By John Murphy, MDLinx
Published November 14, 2018

Key Takeaways

Ask people what causes lung cancer and they’re likely to correctly reply “smoking.” But chances are, they won’t know the second-leading cause of lung cancer: radon. This odorless, invisible gas is responsible for about 21,000 lung cancer deaths annually, according to the Environmental Protection Agency (EPA).

“To place this into perspective, this is twice the number of deaths annually from drunk driving (10,497) and exceeds that of many other, more-publicized causes of death, eg, homicides (17,250),” researchers wrote in a recent meta-analysis in the Journal of Environmental Radioactivity.

Although most people are aware of radon, many segments of the population—particularly people under age 30 and those with less education—don’t know what radon really is. Of those who have heard of radon, most reported that they didn’t know radon causes lung cancer.

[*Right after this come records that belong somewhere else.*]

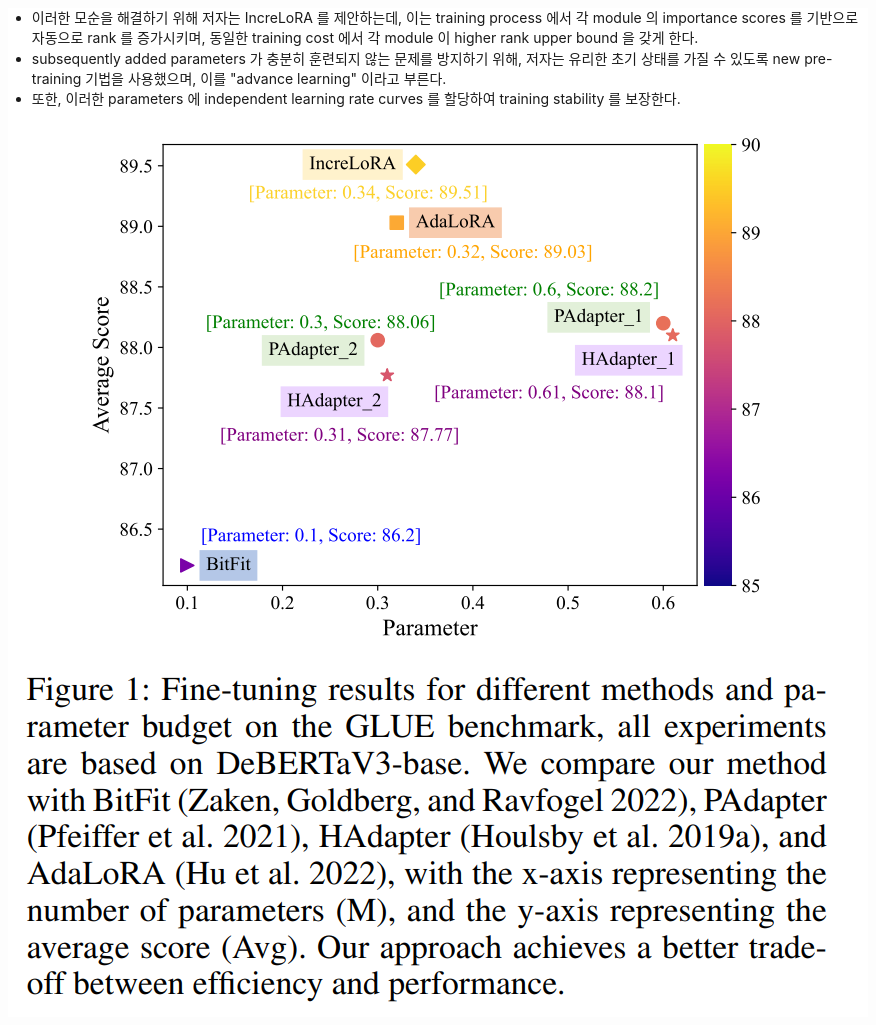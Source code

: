 
- 이러한 모순을 해결하기 위해 저자는 IncreLoRA 를 제안하는데, 이는 training process 에서 각 module 의 importance scores 를 기반으로 자동으로 rank 를 증가시키며, 동일한 training cost 에서 각 module 이 higher rank upper bound 을 갖게 한다. 
- subsequently added parameters 가 충분히 훈련되지 않는 문제를 방지하기 위해, 저자는 유리한 초기 상태를 가질 수 있도록 new pre-training 기법을 사용했으며, 이를 "advance learning" 이라고 부른다. 
- 또한, 이러한 parameters 에 independent learning rate curves 를 할당하여 training stability 를 보장한다. 

![Figure 1](image-142.png)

“Rates of radon testing and mitigation are correspondingly low and appear to reflect cognitive defense mechanisms by which individuals believe that their risks from radon are lower than the risks faced by others,” wrote the authors of the meta-analysis, Nancy Vogeltanz-Holm, PhD, and Gary G. Schwartz, PhD, MPH, PhD, both of University of North Dakota School of Medicine and Health Sciences, Grand Forks, ND.

Danger in the ground

Radon is a naturally occurring radioactive gas produced by decaying uranium and thoron in the earth. The gas enters homes through cracks in foundations, and breathing it for prolonged periods causes health consequences. According to the EPA, about 1 in 15 homes in the United States has radon that is at or above dangerous levels.

For their review, the researchers included 20 studies that assessed whether individuals had heard of radon and knew it caused cancer—and, if they did know, whether they tested for it or mitigated it.

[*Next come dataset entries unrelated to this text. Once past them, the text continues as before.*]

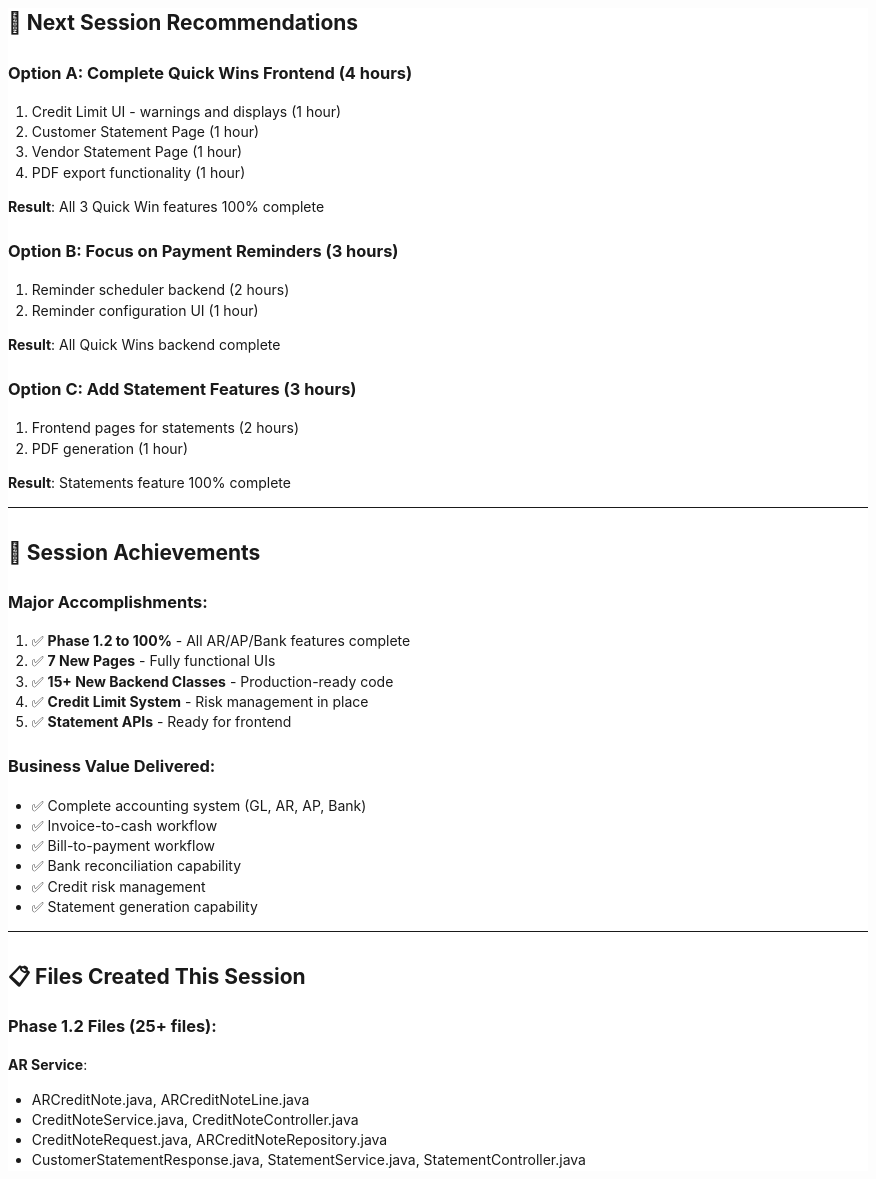 
## 📝 **Next Session Recommendations**

### **Option A: Complete Quick Wins Frontend** (4 hours)
1. Credit Limit UI - warnings and displays (1 hour)
2. Customer Statement Page (1 hour)
3. Vendor Statement Page (1 hour)
4. PDF export functionality (1 hour)

**Result**: All 3 Quick Win features 100% complete

### **Option B: Focus on Payment Reminders** (3 hours)
1. Reminder scheduler backend (2 hours)
2. Reminder configuration UI (1 hour)

**Result**: All Quick Wins backend complete

### **Option C: Add Statement Features** (3 hours)
1. Frontend pages for statements (2 hours)
2. PDF generation (1 hour)

**Result**: Statements feature 100% complete

---

## 🎊 **Session Achievements**

### **Major Accomplishments**:
1. ✅ **Phase 1.2 to 100%** - All AR/AP/Bank features complete
2. ✅ **7 New Pages** - Fully functional UIs
3. ✅ **15+ New Backend Classes** - Production-ready code
4. ✅ **Credit Limit System** - Risk management in place
5. ✅ **Statement APIs** - Ready for frontend

### **Business Value Delivered**:
- ✅ Complete accounting system (GL, AR, AP, Bank)
- ✅ Invoice-to-cash workflow
- ✅ Bill-to-payment workflow
- ✅ Bank reconciliation capability
- ✅ Credit risk management
- ✅ Statement generation capability

---

## 📋 **Files Created This Session**

### **Phase 1.2 Files** (25+ files):
**AR Service**:
- ARCreditNote.java, ARCreditNoteLine.java
- CreditNoteService.java, CreditNoteController.java
- CreditNoteRequest.java, ARCreditNoteRepository.java
- CustomerStatementResponse.java, StatementService.java, StatementController.java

“In many reports we reviewed, the answer to both these questions is ‘No’,” wrote Drs. Vogeltanz-Holm and Schwartz.

“For example, among the nearly 1,000 individuals who had ‘heard about radon’ in New York State between 1995 and 1997, only 21% knew that it causes lung cancer,” they added. “In Washington State in 2004, more than 70% of individuals had heard about radon but an equal percentage did not know how to test for it, and in Vermont in 2007, half of the respondents who had tested for radon and had actionable radon levels apparently did not know that it causes lung cancer.”

A survey among a random sample of Florida homeowners who lived in a high radon county found that 64% reported concern about radon and as many as 70% knew that it caused lung cancer. Yet only 7% reported testing for it. Their main reasons for not testing were “not having gotten around to it” (43%) and that they believed that radon wasn’t present in their homes (43%).

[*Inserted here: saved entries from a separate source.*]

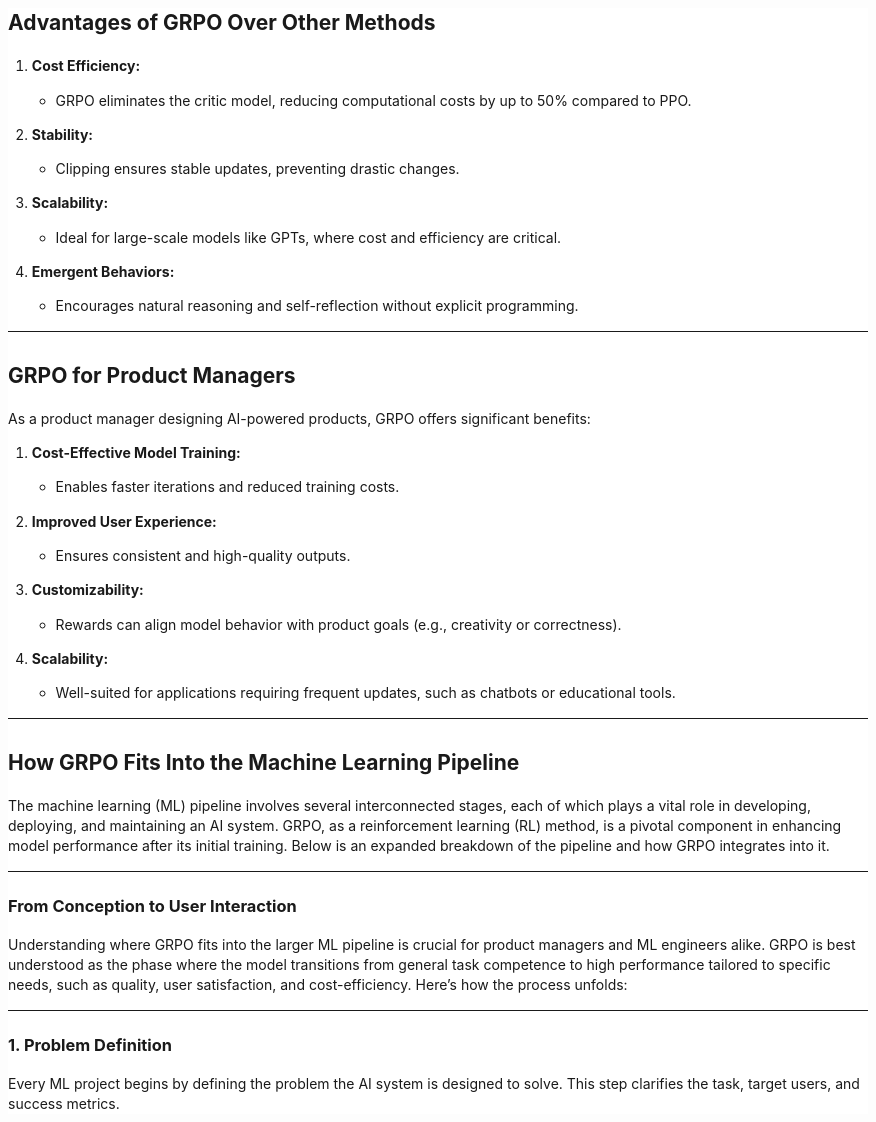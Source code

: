 ## **Advantages of GRPO Over Other Methods**

1. **Cost Efficiency:**
   - GRPO eliminates the critic model, reducing computational costs by up to 50% compared to PPO.

2. **Stability:**
   - Clipping ensures stable updates, preventing drastic changes.

3. **Scalability:**
   - Ideal for large-scale models like GPTs, where cost and efficiency are critical.

4. **Emergent Behaviors:**
   - Encourages natural reasoning and self-reflection without explicit programming.

---

## **GRPO for Product Managers**

As a product manager designing AI-powered products, GRPO offers significant benefits:

1. **Cost-Effective Model Training:**
   - Enables faster iterations and reduced training costs.

2. **Improved User Experience:**
   - Ensures consistent and high-quality outputs.

3. **Customizability:**
   - Rewards can align model behavior with product goals (e.g., creativity or correctness).

4. **Scalability:**
   - Well-suited for applications requiring frequent updates, such as chatbots or educational tools.

---

## **How GRPO Fits Into the Machine Learning Pipeline**

The machine learning (ML) pipeline involves several interconnected stages, each of which plays a vital role in developing, deploying, and maintaining an AI system. GRPO, as a reinforcement learning (RL) method, is a pivotal component in enhancing model performance after its initial training. Below is an expanded breakdown of the pipeline and how GRPO integrates into it.

---

### **From Conception to User Interaction**
Understanding where GRPO fits into the larger ML pipeline is crucial for product managers and ML engineers alike. GRPO is best understood as the phase where the model transitions from general task competence to high performance tailored to specific needs, such as quality, user satisfaction, and cost-efficiency. Here’s how the process unfolds:

---

### **1. Problem Definition**
Every ML project begins by defining the problem the AI system is designed to solve. This step clarifies the task, target users, and success metrics.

About half of respondents in many studies said they think radon causes headaches (which it doesn’t). People are likely confusing it with the effects of carbon monoxide, the researchers speculated.

“Since radon and carbon monoxide are both invisible, toxic gases, this confusion is understandable. However, because headaches are rarely fatal, this misunderstanding may contribute to the mistaken belief that the threat of radon is not serious,” Dr. Vogeltanz-Holm and Dr. Schwartz wrote.

What can be done

Given the public’s unawareness of and/or indifference to the health effects of radon, the authors offered several public health recommendations.

  1. Standard sources of information about radon (eg, brochures published by the EPA) need to be revised. At the very least, educational efforts should emphasize that household smoke and carbon monoxide detectors do not detect radon.
  2. Home buying can be used as a window of opportunity to encourage radon testing and remediation. Indeed, radon testing is required in 29 states for the sale of a home.
  3. Newer technology that makes radon testing less complicated may increase remediation. For example, digital radon detectors that provide measurements in real time (and don’t require mailing a test kit to a laboratory) are affordable to many home owners at a cost of $150 or less.

“We speculate that home placement of radon detectors that produce visible or audible alarms to signal high radon levels could promote remediation by providing the missing sensory cues that hitherto have hindered radon remediation,” the authors concluded. “The feasibility and effectiveness of such approaches may be a promising area for future research.”